Turkish shares continued as emerging Europe’s worst as the Finance Minister characterized the 10 percent of GDP current account deficit with the lira’s 20 percent slump  as “yesterday’s problem,” and geopolitical anxiety spread with ruptured Israeli ties over past treatment of a seized Palestinian aid ship. Erratic central bank policy has been rattling investors as an innovative mix strives to slow credit growth and discourage high-yield debt inflows, while preserving domestic demand and balance of payments coverage with the surrounding Eurozone debacle. Consumer loan growth has been just over 1 percent monthly pointing to success, but Q2 GDP was up again at a torrid 10 percent pace and repatriation of Turkish capital from abroad has supplemented decreased foreign allocation.

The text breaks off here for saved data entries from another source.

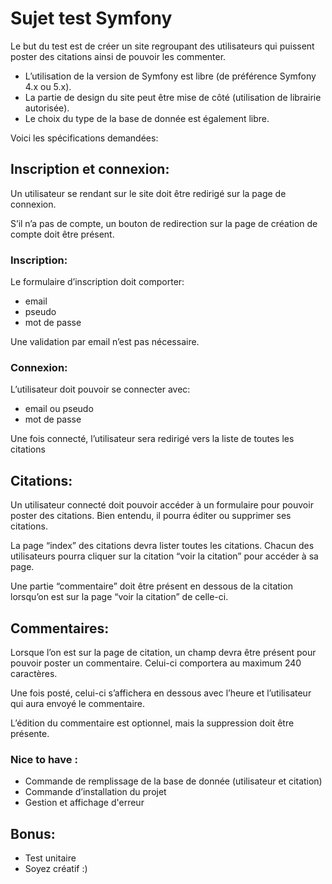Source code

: # Sujet test Symfony

Le but du test est de créer un site regroupant des utilisateurs qui puissent poster des
citations ainsi de pouvoir les commenter.
* L’utilisation de la version de Symfony est libre (de préférence Symfony 4.x ou 5.x).
* La partie de design du site peut être mise de côté (utilisation de librairie autorisée).
* Le choix du type de la base de donnée est également libre.

Voici les spécifications demandées:

## Inscription et connexion:

Un utilisateur se rendant sur le site doit être redirigé sur la page de connexion.

S’il n’a pas de compte, un bouton de redirection sur la page de création de compte doit être
présent.

### Inscription:

Le formulaire d’inscription doit comporter:
* email
* pseudo
* mot de passe

Une validation par email n’est pas nécessaire.

### Connexion:

L’utilisateur doit pouvoir se connecter avec:
* email ou pseudo
* mot de passe

Une fois connecté, l’utilisateur sera redirigé vers la liste de toutes les citations

## Citations:

Un utilisateur connecté doit pouvoir accéder à un formulaire pour pouvoir poster des
citations. Bien entendu, il pourra éditer ou supprimer ses citations.

La page “index” des citations devra lister toutes les citations. Chacun des utilisateurs pourra
cliquer sur la citation “voir la citation” pour accéder à sa page.

Une partie “commentaire” doit être présent en dessous de la citation lorsqu’on est sur la
page “voir la citation” de celle-ci.


## ​Commentaires:

Lorsque l’on est sur la page de citation, un champ devra être présent pour pouvoir poster un
commentaire. Celui-ci comportera au maximum 240 caractères.

Une fois posté, celui-ci s’affichera en dessous avec l’heure et l’utilisateur qui aura envoyé le
commentaire.

L’édition du commentaire est optionnel, mais la suppression doit être présente.

### Nice to have :

* Commande de remplissage de la base de donnée (utilisateur et citation)
* Commande d’installation du projet
* Gestion et affichage d'erreur

## Bonus:

* Test unitaire
* Soyez créatif :)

A dollar intervention fund had been suspended but was recently reactivated not to curb appreciation but to support levels officials argue are 10 percent undervalued. President Erdogan after comfortable re-election has injected his administration heartily into Mideast tumult with criticism of Syria’s repression and praise for Libya’s Qaddafi ouster in addition to the dispute with Tel Aviv, which has hurt the exchange there alongside a domestic protest movement over housing costs and international controversy over a UN bid for Palestinian Authority statehood. The Israeli economy has softened to a 3 percent growth clip and the shekel has slid as a round of rate cuts is previewed. The heavy export reliance on high-tech and defense goods could suffer under global cutbacks, and at home the Netanyahu team is under pressure to break-up family conglomerates which dominate business and finance.

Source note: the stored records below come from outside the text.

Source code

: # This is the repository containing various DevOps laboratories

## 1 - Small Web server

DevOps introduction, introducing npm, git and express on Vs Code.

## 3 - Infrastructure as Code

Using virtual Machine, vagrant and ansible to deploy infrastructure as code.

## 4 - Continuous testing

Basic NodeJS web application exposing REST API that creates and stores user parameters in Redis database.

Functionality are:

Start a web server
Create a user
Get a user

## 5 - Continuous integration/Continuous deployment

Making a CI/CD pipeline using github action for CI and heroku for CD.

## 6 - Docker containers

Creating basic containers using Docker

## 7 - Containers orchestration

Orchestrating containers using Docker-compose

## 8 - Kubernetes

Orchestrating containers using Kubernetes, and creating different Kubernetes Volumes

Relations have also frayed with Arab neighbors in transition, including Egypt now under military rule, where Sinai border attacks have been mounted, and Jordan and Lebanon with their own fragile governments. King Abdullah has introduced constitutional changes to give parliament more power, but has turned to $10 billion in Gulf aid to plug a runaway budget gap. Lebanon’s triple-digit sovereign debt load depends on bank placement, and deposits have flat-lined with GDP growth at only 1.5 percent and the Syrian spillover. The Hezbollah faction in the coalition has refused to hand over accused killers of former Prime Minister Hariri named in a years-long international investigation. Iran’s role in the area hangs over the interplay with the US army also due to exit Iraq by year-end where a new hydrocarbons law was just endorsed after 5 years of negotiations. Production has reached almost 2.5 million barrels/day and additional licenses have been awarded to multinational drillers looking to find eventual transition fortune.